Wednesday News Roundup: Santa Fe County Approves Minimum Wage Hike
Feds Rank NM Health Computer System As High Risk - The Associated Press
New Mexico was among the states rated as "high risk" after government security experts reviewed the vulnerability of computer systems being used to roll out President Barack Obama's health care law.
Documents provided to The Associated Press show more than two-thirds of states had potential security problems with systems designed to tap into federal computers to verify sensitive personal information.
But officials in charge of implementing New Mexico's insurance marketplace questioned those findings Tuesday.
They say New Mexico is still developing a state-run exchange for individuals, and the marketplace created for small businesses, employees and insurance providers isn't linked to the federal data system.
New Mexico exchange spokeswoman Debra Hammer says there's still an opportunity to learn from the experience of other states as New Mexico prepares to bring its individual exchange online in October.
Udall: Bases Likely Safe From Budget Cuts - The Albuquerque Journal
Secretary of Defense Chuck Hagel announced a plan to reduce the size of the US military on Monday.
The Albuquerque Journal reports US Senator Tom Udall says it’s unlikely the plan will impact military bases in New Mexico.
The economic impact of Holloman, Kirtland and Cannon air force bases and White Sands Missile Range are estimated at nearly 10 billion dollars annually. Over 40-thousand military personnel and civilians are employed at these military installations in New Mexico.
Santa Fe County Approves Minimum Wage Hike - The Santa Fe New Mexican
Minimum wage workers in Santa Fe County are getting a raise.
The Santa Fe New Mexican reports the Santa Fe County Commission voted unanimously Tuesday night to increase the minimum wage from 7 dollars and 50 cents an hour to 10 dollars and 66 cents an hour – that’s the same rate as the minimum wage for workers in the City of Santa Fe starting March 1st.

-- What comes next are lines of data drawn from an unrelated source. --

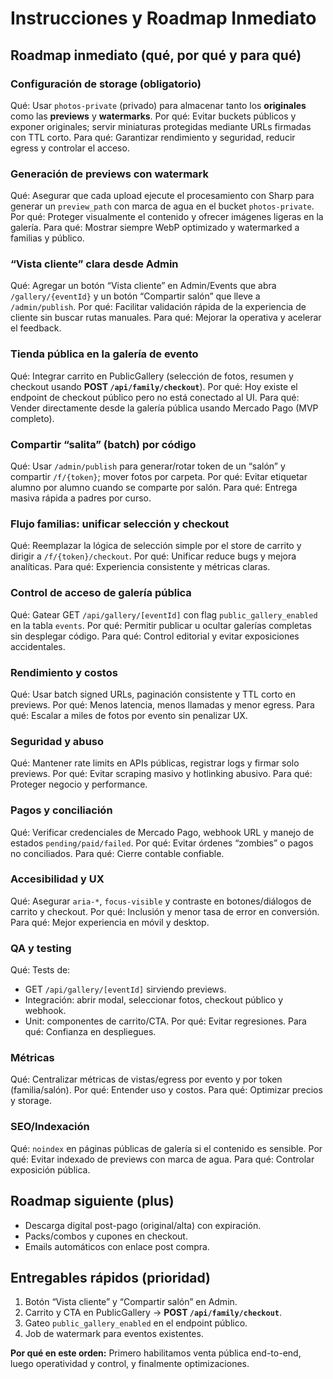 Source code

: # Instrucciones y Roadmap Inmediato

## Roadmap inmediato (qué, por qué y para qué)

### Configuración de storage (obligatorio)
Qué: Usar `photos-private` (privado) para almacenar tanto los **originales** como las **previews** y **watermarks**.
Por qué: Evitar buckets públicos y exponer originales; servir miniaturas protegidas mediante URLs firmadas con TTL corto.
Para qué: Garantizar rendimiento y seguridad, reducir egress y controlar el acceso.

### Generación de previews con watermark
Qué: Asegurar que cada upload ejecute el procesamiento con Sharp para generar un `preview_path` con marca de agua en el bucket `photos-private`.
Por qué: Proteger visualmente el contenido y ofrecer imágenes ligeras en la galería.
Para qué: Mostrar siempre WebP optimizado y watermarked a familias y público.

### “Vista cliente” clara desde Admin
Qué: Agregar un botón “Vista cliente” en Admin/Events que abra `/gallery/{eventId}` y un botón “Compartir salón” que lleve a `/admin/publish`.
Por qué: Facilitar validación rápida de la experiencia de cliente sin buscar rutas manuales.
Para qué: Mejorar la operativa y acelerar el feedback.

### Tienda pública en la galería de evento
Qué: Integrar carrito en PublicGallery (selección de fotos, resumen y checkout usando **POST `/api/family/checkout`**).
Por qué: Hoy existe el endpoint de checkout público pero no está conectado al UI.
Para qué: Vender directamente desde la galería pública usando Mercado Pago (MVP completo).

### Compartir “salita” (batch) por código
Qué: Usar `/admin/publish` para generar/rotar token de un “salón” y compartir `/f/{token}`; mover fotos por carpeta.
Por qué: Evitar etiquetar alumno por alumno cuando se comparte por salón.
Para qué: Entrega masiva rápida a padres por curso.

### Flujo familias: unificar selección y checkout
Qué: Reemplazar la lógica de selección simple por el store de carrito y dirigir a `/f/{token}/checkout`.
Por qué: Unificar reduce bugs y mejora analíticas.
Para qué: Experiencia consistente y métricas claras.

### Control de acceso de galería pública
Qué: Gatear GET `/api/gallery/[eventId]` con flag `public_gallery_enabled` en la tabla `events`.
Por qué: Permitir publicar u ocultar galerías completas sin desplegar código.
Para qué: Control editorial y evitar exposiciones accidentales.

### Rendimiento y costos
Qué: Usar batch signed URLs, paginación consistente y TTL corto en previews.
Por qué: Menos latencia, menos llamadas y menor egress.
Para qué: Escalar a miles de fotos por evento sin penalizar UX.

### Seguridad y abuso
Qué: Mantener rate limits en APIs públicas, registrar logs y firmar solo previews.
Por qué: Evitar scraping masivo y hotlinking abusivo.
Para qué: Proteger negocio y performance.

### Pagos y conciliación
Qué: Verificar credenciales de Mercado Pago, webhook URL y manejo de estados `pending/paid/failed`.
Por qué: Evitar órdenes “zombies” o pagos no conciliados.
Para qué: Cierre contable confiable.

### Accesibilidad y UX
Qué: Asegurar `aria-*`, `focus-visible` y contraste en botones/diálogos de carrito y checkout.
Por qué: Inclusión y menor tasa de error en conversión.
Para qué: Mejor experiencia en móvil y desktop.

### QA y testing
Qué: Tests de:
- GET `/api/gallery/[eventId]` sirviendo previews.
- Integración: abrir modal, seleccionar fotos, checkout público y webhook.
- Unit: componentes de carrito/CTA.
Por qué: Evitar regresiones.
Para qué: Confianza en despliegues.

### Métricas
Qué: Centralizar métricas de vistas/egress por evento y por token (familia/salón).
Por qué: Entender uso y costos.
Para qué: Optimizar precios y storage.

### SEO/Indexación
Qué: `noindex` en páginas públicas de galería si el contenido es sensible.
Por qué: Evitar indexado de previews con marca de agua.
Para qué: Controlar exposición pública.

## Roadmap siguiente (plus)
- Descarga digital post-pago (original/alta) con expiración.
- Packs/combos y cupones en checkout.
- Emails automáticos con enlace post compra.

## Entregables rápidos (prioridad)
1. Botón “Vista cliente” y “Compartir salón” en Admin.
2. Carrito y CTA en PublicGallery → **POST `/api/family/checkout`**.
3. Gateo `public_gallery_enabled` en el endpoint público.
4. Job de watermark para eventos existentes.

**Por qué en este orden:** Primero habilitamos venta pública end-to-end, luego operatividad y control, y finalmente optimizaciones. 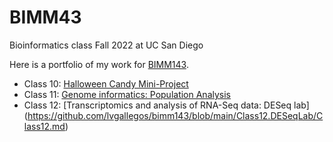 # BIMM43
Bioinformatics class Fall 2022 at UC San Diego

Here is a portfolio of my work for [BIMM143](https://bioboot.github.io/bimm143_F22/). 

- Class 10: [Halloween Candy Mini-Project](https://github.com/lvgallegos/bimm143/blob/main/Class10/Class10.Halloween%20Candy%20Mini%20Project.md)
- Class 11: [Genome informatics: Population Analysis](https://github.com/lvgallegos/bimm143/blob/main/Class.11/PopScaleAnalysisBoxplot.md)
- Class 12: [Transcriptomics and analysis of RNA-Seq data: DESeq lab] (https://github.com/lvgallegos/bimm143/blob/main/Class12.DESeqLab/Class12.md)
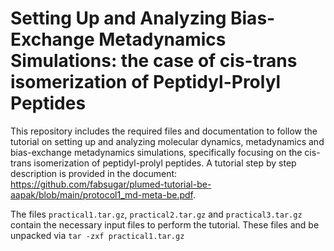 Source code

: # Setting Up and Analyzing Bias-Exchange Metadynamics Simulations: the case of cis-trans isomerization of Peptidyl-Prolyl Peptides

This repository includes the required files and documentation to follow the tutorial on setting up and analyzing molecular dynamics, metadynamics and bias-exchange metadynamics simulations, specifically focusing on the cis-trans isomerization of peptidyl-prolyl peptides.
A tutorial step by step description is provided in the document: https://github.com/fabsugar/plumed-tutorial-be-aapak/blob/main/protocol1_md-meta-be.pdf.

The files `practical1.tar.gz`, `practical2.tar.gz` and `practical3.tar.gz` contain the necessary input files to perform the tutorial.
These files and be unpacked via `tar -zxf practical1.tar.gz`


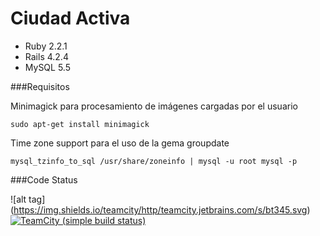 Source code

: # Ciudad Activa 

* Ruby 2.2.1
* Rails 4.2.4
* MySQL 5.5



###Requisitos

Minimagick para procesamiento de imágenes cargadas por el usuario
	
	sudo apt-get install minimagick

Time zone support para el uso de la gema groupdate
	
	mysql_tzinfo_to_sql /usr/share/zoneinfo | mysql -u root mysql -p


###Code Status

![alt tag] (https://img.shields.io/teamcity/http/teamcity.jetbrains.com/s/bt345.svg)
[![TeamCity (simple build status)](https://img.shields.io/teamcity/http/teamcity.jetbrains.com/s/bt345.svg?style=plastic)](http://ca-sgm1.rhcloud.com/) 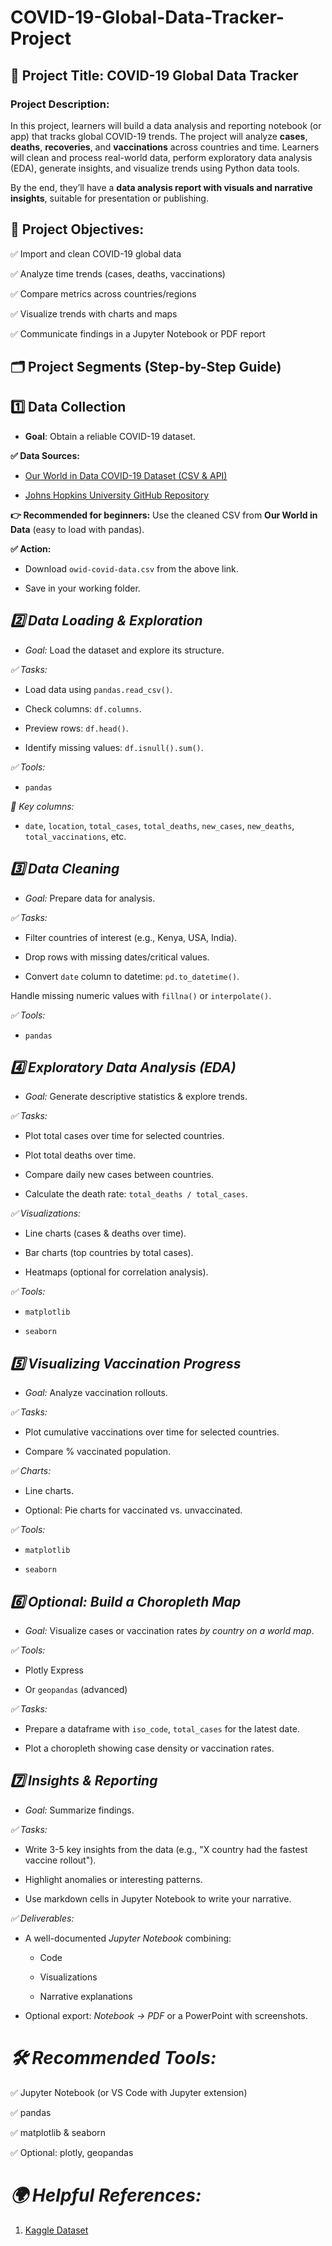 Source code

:# COVID-19-Global-Data-Tracker-Project

## 📝 Project Title: COVID-19 Global Data Tracker
### Project Description:
In this project, learners will build a data analysis and reporting notebook (or app) that tracks global COVID-19 trends. The project will analyze **cases**, **deaths**, **recoveries**, and **vaccinations** across countries and time. Learners will clean and process real-world data, perform exploratory data analysis (EDA), generate insights, and visualize trends using Python data tools.

By the end, they’ll have a **data analysis report with visuals and narrative insights**, suitable for presentation or publishing.

## **🚩 Project Objectives:**

✅ Import and clean COVID-19 global data

✅ Analyze time trends (cases, deaths, vaccinations)

✅ Compare metrics across countries/regions

✅ Visualize trends with charts and maps

✅ Communicate findings in a Jupyter Notebook or PDF report

## **🗂️ Project Segments (Step-by-Step Guide)**
## **1️⃣ Data Collection**
* **Goal**: Obtain a reliable COVID-19 dataset.

**✅ Data Sources:**

* [Our World in Data COVID-19 Dataset (CSV & API)](https://www.kaggle.com/datasets)

* [Johns Hopkins University GitHub Repository](https://github.com/CSSEGISandData/COVID-19)

**👉 Recommended for beginners:** Use the cleaned CSV from **Our World in Data** (easy to load with pandas).

**✅ Action:**

* Download `owid-covid-data.csv` from the above link.

* Save in your working folder.

## *2️⃣ Data Loading & Exploration*

* *Goal:* Load the dataset and explore its structure.

*✅ Tasks:*

* Load data using `pandas.read_csv()`.

* Check columns: `df.columns`.

* Preview rows: `df.head()`.

* Identify missing values: `df.isnull().sum()`.

*✅ Tools:*

* `pandas`

*📌 Key columns:*

* `date`, `location`, `total_cases`, `total_deaths`, `new_cases`, `new_deaths`, `total_vaccinations`, etc.


## *3️⃣ Data Cleaning*

* *Goal:* Prepare data for analysis.

*✅ Tasks:*

* Filter countries of interest (e.g., Kenya, USA, India).

* Drop rows with missing dates/critical values.

* Convert `date` column to datetime: `pd.to_datetime()`.

Handle missing numeric values with `fillna()` or `interpolate()`.

*✅ Tools:*

* `pandas`

## *4️⃣ Exploratory Data Analysis (EDA)*

* *Goal:* Generate descriptive statistics & explore trends.

*✅ Tasks:*

* Plot total cases over time for selected countries.

* Plot total deaths over time.

* Compare daily new cases between countries.

* Calculate the death rate: `total_deaths / total_cases`.

*✅ Visualizations:*

* Line charts (cases & deaths over time).

* Bar charts (top countries by total cases).

* Heatmaps (optional for correlation analysis).

*✅ Tools:*

* `matplotlib`

* `seaborn`

## *5️⃣ Visualizing Vaccination Progress*

* *Goal:* Analyze vaccination rollouts.

*✅ Tasks:*

* Plot cumulative vaccinations over time for selected countries.

* Compare % vaccinated population.

*✅ Charts:*

* Line charts.

* Optional: Pie charts for vaccinated vs. unvaccinated.

*✅ Tools:*

* `matplotlib`

* `seaborn`

## *6️⃣ Optional: Build a Choropleth Map*

* *Goal:* Visualize cases or vaccination rates *by country on a world map*.

*✅ Tools:*

* Plotly Express

* Or `geopandas` (advanced)

*✅ Tasks:*

* Prepare a dataframe with `iso_code`, `total_cases` for the latest date.

* Plot a choropleth showing case density or vaccination rates.

## *7️⃣ Insights & Reporting*

* *Goal:* Summarize findings.

*✅ Tasks:*

* Write 3-5 key insights from the data (e.g., "X country had the fastest vaccine rollout").

* Highlight anomalies or interesting patterns.

* Use markdown cells in Jupyter Notebook to write your narrative.

*✅ Deliverables:*

* A well-documented *Jupyter Notebook* combining:

    * Code

    * Visualizations

    * Narrative explanations

* Optional export: *Notebook → PDF* or a PowerPoint with screenshots.

# *🛠️ Recommended Tools:*

✅ Jupyter Notebook (or VS Code with Jupyter extension)

✅ pandas

✅ matplotlib & seaborn

✅ Optional: plotly, geopandas



# *🌍 Helpful References:*

1. [Kaggle Dataset](https://www.kaggle.com/datasets)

The measure also increases the minimum wage for tipped employees, from 2 dollars and 13 cents an hour to 6 dollars and 40 cents an hour.
The County wage goes into effect in 60 days and will increase annually according to the Consumer Price Index.
Poll: National Parks Should Manage Valles Caldera Preserve - The Albuquerque Journal
A majority of New Mexicans would like to see the National Park Service managing the Valles Caldera Preserve according to a new poll.
The Albuquerque Journal reports the poll, commissioned by the New Mexico Wildlife Federation, found 64 percent of people surveyed support the idea of the federal government running the park in the Jemez mountains.
Kent Salazar who’s with the trust that manages the park now says there isn’t enough funding to make improvements to the area and increase visitor access.
The park will revert to US Park Management next year if Congress doesn’t continue funding for the trust.
New Mexico Warns Military Families About Securities Fraud - The Associated Press
The New Mexico Securities Division is issuing a warning to military families to prevent them from becoming victims of financial fraud.
The warning came Tuesday from Securities Division Director Alan Wilson. He says military service members and their families are often targeted for their savings and benefits.
The division says it recently issued a cease and desist order against Albuquerque-based Equity Advisors, its owner Sidney Evans, and Voyager Financial Group.
State officials accused Voyager of promoting a scheme where it would illegally purchase veterans' monthly pension and disability payments for a single lump sum that was far less than the future value.
Officials say the pension and disability payments would then be packaged as investments to be sold.
Federal law prohibits the sale or assignment of veterans' benefits.